It had already been an extremely tense G7 meeting. Just before showing up late, President Trump had suggested Russia rejoin the alliance, to the consternation of most of his ostensible allies. He had harangued world leaders over their supposedly unfair trade practices, disrupted a women’s empowerment meeting, and generally acted as a one-man diplomatic wrecking ball. Still, despite everything, he had agreed to sign on to the communique traditionally cobbled together by the countries at the end of the summit — previously a formality, now just an indication, however tenuous, that America was still on board with the liberal democratic project it helped build in the ashes of World War II.
And, at an impromptu quasi-press conference before his departure, Trump had rated his personal relationship with fellow leaders as a “10,” despite his fierce disagreement with them over just about everything.
But then, somewhere over the Pacific on his way to meet Kim Jong-un, Trump blew the whole thing up in two tweets.
Trump’s flip-flop may be the starkest sign yet that he is not interested in even maintaining a pretense of cooperation between the United States and its closest allies.
The proximate cause of his anger was a press conference Trudeau held just after the president’s departure, in which he vowed that Trump’s tariffs on Canadian goods — which, it should be emphasized, make no sense from an economic perspective — would be met with appropriate countermeasures. The tone of Trudeau’s remarks was hardly hostile; he took pains to emphasize, however falsely, that the G7 had been “very successful.”

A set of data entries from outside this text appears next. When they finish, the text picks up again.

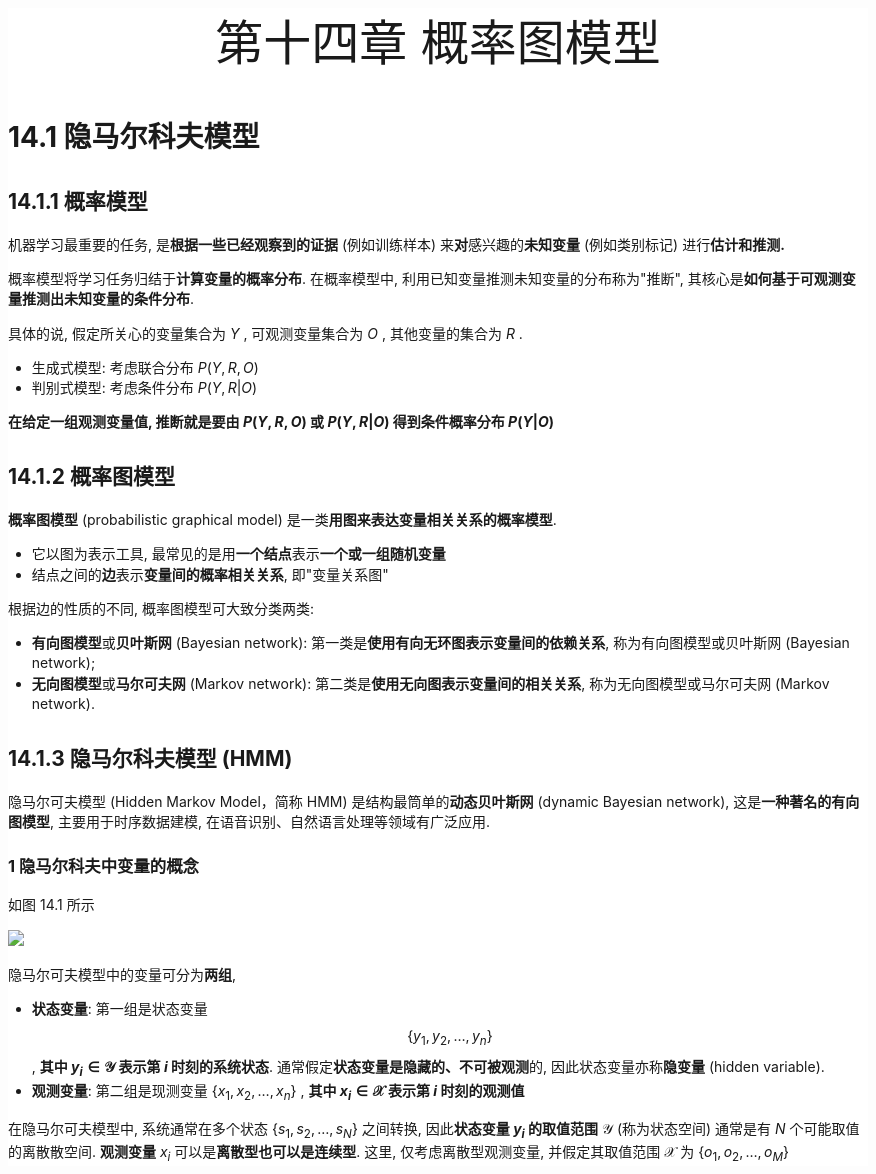 <center><font size=13>第十四章 概率图模型</font></center>

# 14.1 隐马尔科夫模型

## 14.1.1 概率模型

机器学习最重要的任务,  是**根据一些已经观察到的证据** (例如训练样本) 来**对**感兴趣的**未知变量** (例如类别标记) 进行**估计和推测.**

概率模型将学习任务归结于**计算变量的概率分布**.  在概率模型中,  利用已知变量推测未知变量的分布称为"推断",  其核心是**如何基于可观测变量推测出未知变量的条件分布**.

具体的说,  假定所关心的变量集合为 $Y$ ,  可观测变量集合为 $O$ ,  其他变量的集合为 $R$ .

- 生成式模型:  考虑联合分布 $P(Y,R,O)$ 
- 判别式模型:  考虑条件分布 $P(Y,R|O)$ 

**在给定一组观测变量值,  推断就是要由 $P(Y,R,O)$ 或 $P(Y,R|O)$ 得到条件概率分布 $P(Y|O)$** 



## 14.1.2 概率图模型

**概率图模型** (probabilistic graphical model) 是一类**用图来表达变量相关关系的概率模型**. 

- 它以图为表示工具,  最常见的是用**一个结点**表示**一个或一组随机变量**
- 结点之间的**边**表示**变量间的概率相关关系**,  即"变量关系图"



根据边的性质的不同,  概率图模型可大致分类两类:

- **有向图模型**或**贝叶斯网** (Bayesian network):  第一类是**使用有向无环图表示变量间的依赖关系**,  称为有向图模型或贝叶斯网 (Bayesian network); 
- **无向图模型**或**马尔可夫网** (Markov network):  第二类是**使用无向图表示变量间的相关关系**,  称为无向图模型或马尔可夫网 (Markov network).



## 14.1.3 隐马尔科夫模型 (HMM)

隐马尔可夫模型 (Hidden Markov Model，简称 HMM) 是结构最筒单的**动态贝叶斯网** (dynamic Bayesian network),  这是**一种著名的有向图模型**,  主要用于时序数据建模,  在语音识别、自然语言处理等领域有广泛应用.

### 1 隐马尔科夫中变量的概念

如图 14.1 所示

![](https://i.loli.net/2019/07/23/5d3693ef476d939294.png)

隐马尔可夫模型中的变量可分为**两组**,  

- **状态变量**:  第一组是状态变量 $$\left\{y_{1}, y_{2}, \dots, y_{n}\right\}$$ ,  **其中 $y_{i} \in \mathcal{Y}$ 表示第 $i$ 时刻的系统状态**.  通常假定**状态变量是隐藏的、不可被观测**的,  因此状态变量亦称**隐变量** (hidden variable).
- **观测变量**:  第二组是现测变量 $\left\{x_{1}, x_{2}, \ldots, x_{n}\right\}$ ,  **其中 $x_{i} \in \mathcal{X}$ 表示第 $i$ 时刻的观测值** 

在隐马尔可夫模型中,  系统通常在多个状态 $\left\{s_{1}, s_{2}, \dots, s_{N}\right\}$ 之间转换,  因此**状态变量 $y_{i}$ 的取值范围** $\mathcal{Y}$ (称为状态空间) 通常是有 $N$ 个可能取值的离散散空间.  **观测变量** $x_{i}$ 可以是**离散型也可以是连续型**. 这里,  仅考虑离散型观测变量,  并假定其取值范围 $\mathcal{X}$ 为 $\left\{o_{1}, o_{2}, \dots, o_{M}\right\}$
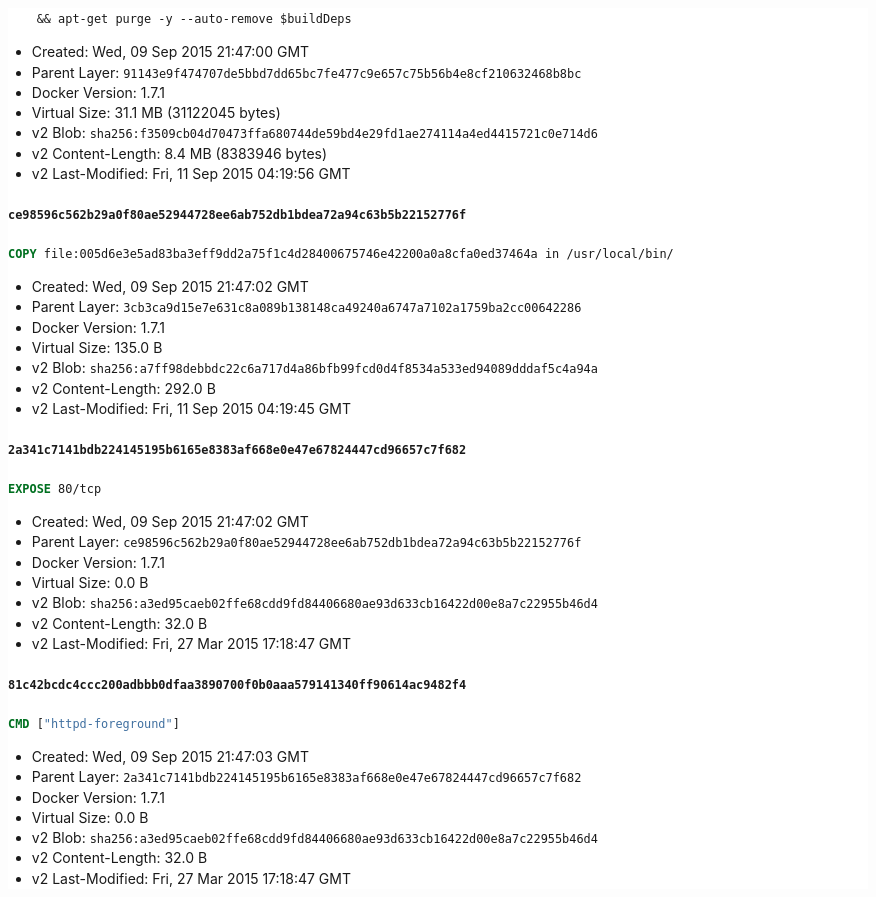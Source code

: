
 ```dockerfile
	&& apt-get purge -y --auto-remove $buildDeps
```

-	Created: Wed, 09 Sep 2015 21:47:00 GMT
-	Parent Layer: `91143e9f474707de5bbd7dd65bc7fe477c9e657c75b56b4e8cf210632468b8bc`
-	Docker Version: 1.7.1
-	Virtual Size: 31.1 MB (31122045 bytes)
-	v2 Blob: `sha256:f3509cb04d70473ffa680744de59bd4e29fd1ae274114a4ed4415721c0e714d6`
-	v2 Content-Length: 8.4 MB (8383946 bytes)
-	v2 Last-Modified: Fri, 11 Sep 2015 04:19:56 GMT

#### `ce98596c562b29a0f80ae52944728ee6ab752db1bdea72a94c63b5b22152776f`

```dockerfile
COPY file:005d6e3e5ad83ba3eff9dd2a75f1c4d28400675746e42200a0a8cfa0ed37464a in /usr/local/bin/
```

-	Created: Wed, 09 Sep 2015 21:47:02 GMT
-	Parent Layer: `3cb3ca9d15e7e631c8a089b138148ca49240a6747a7102a1759ba2cc00642286`
-	Docker Version: 1.7.1
-	Virtual Size: 135.0 B
-	v2 Blob: `sha256:a7ff98debbdc22c6a717d4a86bfb99fcd0d4f8534a533ed94089dddaf5c4a94a`
-	v2 Content-Length: 292.0 B
-	v2 Last-Modified: Fri, 11 Sep 2015 04:19:45 GMT

#### `2a341c7141bdb224145195b6165e8383af668e0e47e67824447cd96657c7f682`

```dockerfile
EXPOSE 80/tcp
```

-	Created: Wed, 09 Sep 2015 21:47:02 GMT
-	Parent Layer: `ce98596c562b29a0f80ae52944728ee6ab752db1bdea72a94c63b5b22152776f`
-	Docker Version: 1.7.1
-	Virtual Size: 0.0 B
-	v2 Blob: `sha256:a3ed95caeb02ffe68cdd9fd84406680ae93d633cb16422d00e8a7c22955b46d4`
-	v2 Content-Length: 32.0 B
-	v2 Last-Modified: Fri, 27 Mar 2015 17:18:47 GMT

#### `81c42bcdc4ccc200adbbb0dfaa3890700f0b0aaa579141340ff90614ac9482f4`

```dockerfile
CMD ["httpd-foreground"]
```

-	Created: Wed, 09 Sep 2015 21:47:03 GMT
-	Parent Layer: `2a341c7141bdb224145195b6165e8383af668e0e47e67824447cd96657c7f682`
-	Docker Version: 1.7.1
-	Virtual Size: 0.0 B
-	v2 Blob: `sha256:a3ed95caeb02ffe68cdd9fd84406680ae93d633cb16422d00e8a7c22955b46d4`
-	v2 Content-Length: 32.0 B
-	v2 Last-Modified: Fri, 27 Mar 2015 17:18:47 GMT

And, as Trudeau said after the blowup, the trade sentiments were nothing he hadn’t previously articulated in public. They’re part of Canada’s well-documented, new strategy of fighting back against America’s punitive trade measures, after a failed Trump appeasement campaign.
But in Trump’s Manichean view of the world, even the notion that a country might defend itself from his economic bullying apparently counts as a grave betrayal.
The morning after Trump’s Twitter outburst, members of his staff dutifully defended the president’s “Blame Canada” approach to international relations.
In a remarkable appearance on CNN’s “State of the Union” Sunday morning, Trump economic adviser Larry Kudlow made Trudeau sound like a dictator, and tied Trump’s bullying behavior to his imminent meeting in Singapore — though, as always with Trump, impulsive rage was likely more a cause of his behavior than any strategy.
In an even more remarkable appearance on “Fox News Sunday,” trade adviser Peter Navarro went farther.
The spectacle of a U.S. presidential administration portraying Canada — yes, Canada — as the archvillain of the international order is so disorienting as to seem fantastical. But this is real life. On the eve of his long-awaited sitdown with Kim Jong-un, it is clearer than ever that Trump feels more affinity with strongmen who speak his own language of threats than with allies whom he believes, evidence be damned, are trying to screw him at every turn.
Vladimir Putin yearned for a Trump presidency so badly because he knew that Trump viewed the Western alliance with such deep suspicion that a serious rupture might be possible. What he might not have counted on was just how quickly and easily his vision would be realized.